Directions: Word for word, copy out the records given below.

Listed entries section start

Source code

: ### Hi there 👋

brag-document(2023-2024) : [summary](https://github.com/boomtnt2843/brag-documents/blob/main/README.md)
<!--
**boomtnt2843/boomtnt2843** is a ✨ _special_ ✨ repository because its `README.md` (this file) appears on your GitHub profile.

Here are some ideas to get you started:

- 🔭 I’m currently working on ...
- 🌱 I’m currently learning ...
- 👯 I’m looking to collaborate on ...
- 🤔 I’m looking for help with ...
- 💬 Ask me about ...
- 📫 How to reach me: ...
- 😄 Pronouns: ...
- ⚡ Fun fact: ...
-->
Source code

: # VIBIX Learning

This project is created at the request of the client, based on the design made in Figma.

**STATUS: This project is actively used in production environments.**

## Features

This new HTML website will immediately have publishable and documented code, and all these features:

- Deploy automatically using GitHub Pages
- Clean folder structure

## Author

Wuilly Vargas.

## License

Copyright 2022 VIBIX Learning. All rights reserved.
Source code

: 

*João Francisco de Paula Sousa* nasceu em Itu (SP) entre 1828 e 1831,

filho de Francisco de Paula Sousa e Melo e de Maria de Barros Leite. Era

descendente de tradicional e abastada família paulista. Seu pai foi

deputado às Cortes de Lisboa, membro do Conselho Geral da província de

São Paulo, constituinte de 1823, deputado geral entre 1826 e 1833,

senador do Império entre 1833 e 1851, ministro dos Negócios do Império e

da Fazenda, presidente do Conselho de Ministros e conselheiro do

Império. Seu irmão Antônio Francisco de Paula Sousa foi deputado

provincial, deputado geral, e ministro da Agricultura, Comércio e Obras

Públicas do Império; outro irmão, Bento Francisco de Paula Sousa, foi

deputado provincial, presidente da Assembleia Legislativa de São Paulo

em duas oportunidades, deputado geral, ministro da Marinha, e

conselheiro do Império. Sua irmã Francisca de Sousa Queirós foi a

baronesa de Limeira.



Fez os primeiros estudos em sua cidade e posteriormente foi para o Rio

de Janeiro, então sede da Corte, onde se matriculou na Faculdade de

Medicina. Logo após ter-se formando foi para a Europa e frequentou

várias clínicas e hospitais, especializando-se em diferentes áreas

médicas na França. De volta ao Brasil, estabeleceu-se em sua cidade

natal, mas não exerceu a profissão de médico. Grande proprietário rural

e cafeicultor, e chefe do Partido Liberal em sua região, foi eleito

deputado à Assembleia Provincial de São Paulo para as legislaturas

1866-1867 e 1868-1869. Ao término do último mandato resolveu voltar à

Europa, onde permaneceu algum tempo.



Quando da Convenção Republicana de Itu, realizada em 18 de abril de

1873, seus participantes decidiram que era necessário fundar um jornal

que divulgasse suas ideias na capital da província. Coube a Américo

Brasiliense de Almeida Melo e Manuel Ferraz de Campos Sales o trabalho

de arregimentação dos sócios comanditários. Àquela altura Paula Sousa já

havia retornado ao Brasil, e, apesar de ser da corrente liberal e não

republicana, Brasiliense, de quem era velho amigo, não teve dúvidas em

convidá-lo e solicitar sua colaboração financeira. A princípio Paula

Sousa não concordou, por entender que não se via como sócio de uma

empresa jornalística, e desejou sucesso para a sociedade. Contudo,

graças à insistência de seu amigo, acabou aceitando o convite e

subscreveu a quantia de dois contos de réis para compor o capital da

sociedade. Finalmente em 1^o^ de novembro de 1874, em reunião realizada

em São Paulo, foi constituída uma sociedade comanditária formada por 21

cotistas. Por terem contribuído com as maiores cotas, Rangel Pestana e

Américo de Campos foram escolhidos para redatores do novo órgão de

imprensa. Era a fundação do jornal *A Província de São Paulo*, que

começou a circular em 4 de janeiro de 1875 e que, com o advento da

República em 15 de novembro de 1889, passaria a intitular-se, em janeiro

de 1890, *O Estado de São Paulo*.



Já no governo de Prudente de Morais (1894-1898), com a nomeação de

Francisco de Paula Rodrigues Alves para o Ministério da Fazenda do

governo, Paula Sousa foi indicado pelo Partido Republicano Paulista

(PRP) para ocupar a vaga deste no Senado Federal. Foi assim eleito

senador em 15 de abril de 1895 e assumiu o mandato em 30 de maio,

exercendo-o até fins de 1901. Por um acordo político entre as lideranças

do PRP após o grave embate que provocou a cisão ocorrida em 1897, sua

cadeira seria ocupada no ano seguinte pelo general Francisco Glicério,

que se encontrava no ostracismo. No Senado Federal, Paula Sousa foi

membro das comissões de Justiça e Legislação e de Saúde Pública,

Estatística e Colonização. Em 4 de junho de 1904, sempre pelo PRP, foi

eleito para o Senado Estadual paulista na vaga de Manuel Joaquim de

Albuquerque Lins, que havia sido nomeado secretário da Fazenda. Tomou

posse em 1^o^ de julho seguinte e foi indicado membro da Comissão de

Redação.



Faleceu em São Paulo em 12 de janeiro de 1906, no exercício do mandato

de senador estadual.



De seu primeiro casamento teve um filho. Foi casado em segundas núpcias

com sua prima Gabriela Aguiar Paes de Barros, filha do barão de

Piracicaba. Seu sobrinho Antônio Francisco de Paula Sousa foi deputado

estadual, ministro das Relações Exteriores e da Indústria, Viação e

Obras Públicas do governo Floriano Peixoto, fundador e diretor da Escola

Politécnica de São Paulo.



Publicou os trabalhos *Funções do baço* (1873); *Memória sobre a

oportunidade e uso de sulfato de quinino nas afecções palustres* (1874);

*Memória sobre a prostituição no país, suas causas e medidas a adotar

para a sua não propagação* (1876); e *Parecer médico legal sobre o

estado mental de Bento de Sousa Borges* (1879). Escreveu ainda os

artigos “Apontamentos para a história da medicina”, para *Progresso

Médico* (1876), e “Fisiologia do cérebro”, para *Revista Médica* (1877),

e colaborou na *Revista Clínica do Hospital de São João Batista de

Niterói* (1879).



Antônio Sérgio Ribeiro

Listed entries section end

Solution below:
Source code

: ### Hi there 👋

brag-document(2023-2024) : [summary](https://github.com/boomtnt2843/brag-documents/blob/main/README.md)
<!--
**boomtnt2843/boomtnt2843** is a ✨ _special_ ✨ repository because its `README.md` (this file) appears on your GitHub profile.

Here are some ideas to get you started:

- 🔭 I’m currently working on ...
- 🌱 I’m currently learning ...
- 👯 I’m looking to collaborate on ...
- 🤔 I’m looking for help with ...
- 💬 Ask me about ...
- 📫 How to reach me: ...
- 😄 Pronouns: ...
- ⚡ Fun fact: ...
-->
Source code

: # VIBIX Learning

This project is created at the request of the client, based on the design made in Figma.

**STATUS: This project is actively used in production environments.**

## Features

This new HTML website will immediately have publishable and documented code, and all these features:

- Deploy automatically using GitHub Pages
- Clean folder structure

## Author

Wuilly Vargas.

## License

Copyright 2022 VIBIX Learning. All rights reserved.
Source code

: 

*João Francisco de Paula Sousa* nasceu em Itu (SP) entre 1828 e 1831,

filho de Francisco de Paula Sousa e Melo e de Maria de Barros Leite. Era

descendente de tradicional e abastada família paulista. Seu pai foi

deputado às Cortes de Lisboa, membro do Conselho Geral da província de

São Paulo, constituinte de 1823, deputado geral entre 1826 e 1833,

senador do Império entre 1833 e 1851, ministro dos Negócios do Império e

da Fazenda, presidente do Conselho de Ministros e conselheiro do

Império. Seu irmão Antônio Francisco de Paula Sousa foi deputado

provincial, deputado geral, e ministro da Agricultura, Comércio e Obras

Públicas do Império; outro irmão, Bento Francisco de Paula Sousa, foi

deputado provincial, presidente da Assembleia Legislativa de São Paulo

em duas oportunidades, deputado geral, ministro da Marinha, e

conselheiro do Império. Sua irmã Francisca de Sousa Queirós foi a

baronesa de Limeira.



Fez os primeiros estudos em sua cidade e posteriormente foi para o Rio

de Janeiro, então sede da Corte, onde se matriculou na Faculdade de

Medicina. Logo após ter-se formando foi para a Europa e frequentou

várias clínicas e hospitais, especializando-se em diferentes áreas

médicas na França. De volta ao Brasil, estabeleceu-se em sua cidade

natal, mas não exerceu a profissão de médico. Grande proprietário rural

e cafeicultor, e chefe do Partido Liberal em sua região, foi eleito

deputado à Assembleia Provincial de São Paulo para as legislaturas

1866-1867 e 1868-1869. Ao término do último mandato resolveu voltar à

Europa, onde permaneceu algum tempo.



Quando da Convenção Republicana de Itu, realizada em 18 de abril de

1873, seus participantes decidiram que era necessário fundar um jornal

que divulgasse suas ideias na capital da província. Coube a Américo

Brasiliense de Almeida Melo e Manuel Ferraz de Campos Sales o trabalho

de arregimentação dos sócios comanditários. Àquela altura Paula Sousa já

havia retornado ao Brasil, e, apesar de ser da corrente liberal e não

republicana, Brasiliense, de quem era velho amigo, não teve dúvidas em

convidá-lo e solicitar sua colaboração financeira. A princípio Paula

Sousa não concordou, por entender que não se via como sócio de uma

empresa jornalística, e desejou sucesso para a sociedade. Contudo,

graças à insistência de seu amigo, acabou aceitando o convite e

subscreveu a quantia de dois contos de réis para compor o capital da

sociedade. Finalmente em 1^o^ de novembro de 1874, em reunião realizada

em São Paulo, foi constituída uma sociedade comanditária formada por 21

cotistas. Por terem contribuído com as maiores cotas, Rangel Pestana e

Américo de Campos foram escolhidos para redatores do novo órgão de

imprensa. Era a fundação do jornal *A Província de São Paulo*, que

começou a circular em 4 de janeiro de 1875 e que, com o advento da

República em 15 de novembro de 1889, passaria a intitular-se, em janeiro

de 1890, *O Estado de São Paulo*.



Já no governo de Prudente de Morais (1894-1898), com a nomeação de

Francisco de Paula Rodrigues Alves para o Ministério da Fazenda do

governo, Paula Sousa foi indicado pelo Partido Republicano Paulista

(PRP) para ocupar a vaga deste no Senado Federal. Foi assim eleito

senador em 15 de abril de 1895 e assumiu o mandato em 30 de maio,

exercendo-o até fins de 1901. Por um acordo político entre as lideranças

do PRP após o grave embate que provocou a cisão ocorrida em 1897, sua

cadeira seria ocupada no ano seguinte pelo general Francisco Glicério,

que se encontrava no ostracismo. No Senado Federal, Paula Sousa foi

membro das comissões de Justiça e Legislação e de Saúde Pública,

Estatística e Colonização. Em 4 de junho de 1904, sempre pelo PRP, foi

eleito para o Senado Estadual paulista na vaga de Manuel Joaquim de

Albuquerque Lins, que havia sido nomeado secretário da Fazenda. Tomou

posse em 1^o^ de julho seguinte e foi indicado membro da Comissão de

Redação.



Faleceu em São Paulo em 12 de janeiro de 1906, no exercício do mandato

de senador estadual.



De seu primeiro casamento teve um filho. Foi casado em segundas núpcias

com sua prima Gabriela Aguiar Paes de Barros, filha do barão de

Piracicaba. Seu sobrinho Antônio Francisco de Paula Sousa foi deputado

estadual, ministro das Relações Exteriores e da Indústria, Viação e

Obras Públicas do governo Floriano Peixoto, fundador e diretor da Escola

Politécnica de São Paulo.



Publicou os trabalhos *Funções do baço* (1873); *Memória sobre a

oportunidade e uso de sulfato de quinino nas afecções palustres* (1874);

*Memória sobre a prostituição no país, suas causas e medidas a adotar

para a sua não propagação* (1876); e *Parecer médico legal sobre o

estado mental de Bento de Sousa Borges* (1879). Escreveu ainda os

artigos “Apontamentos para a história da medicina”, para *Progresso

Médico* (1876), e “Fisiologia do cérebro”, para *Revista Médica* (1877),

e colaborou na *Revista Clínica do Hospital de São João Batista de

Niterói* (1879).



Antônio Sérgio Ribeiro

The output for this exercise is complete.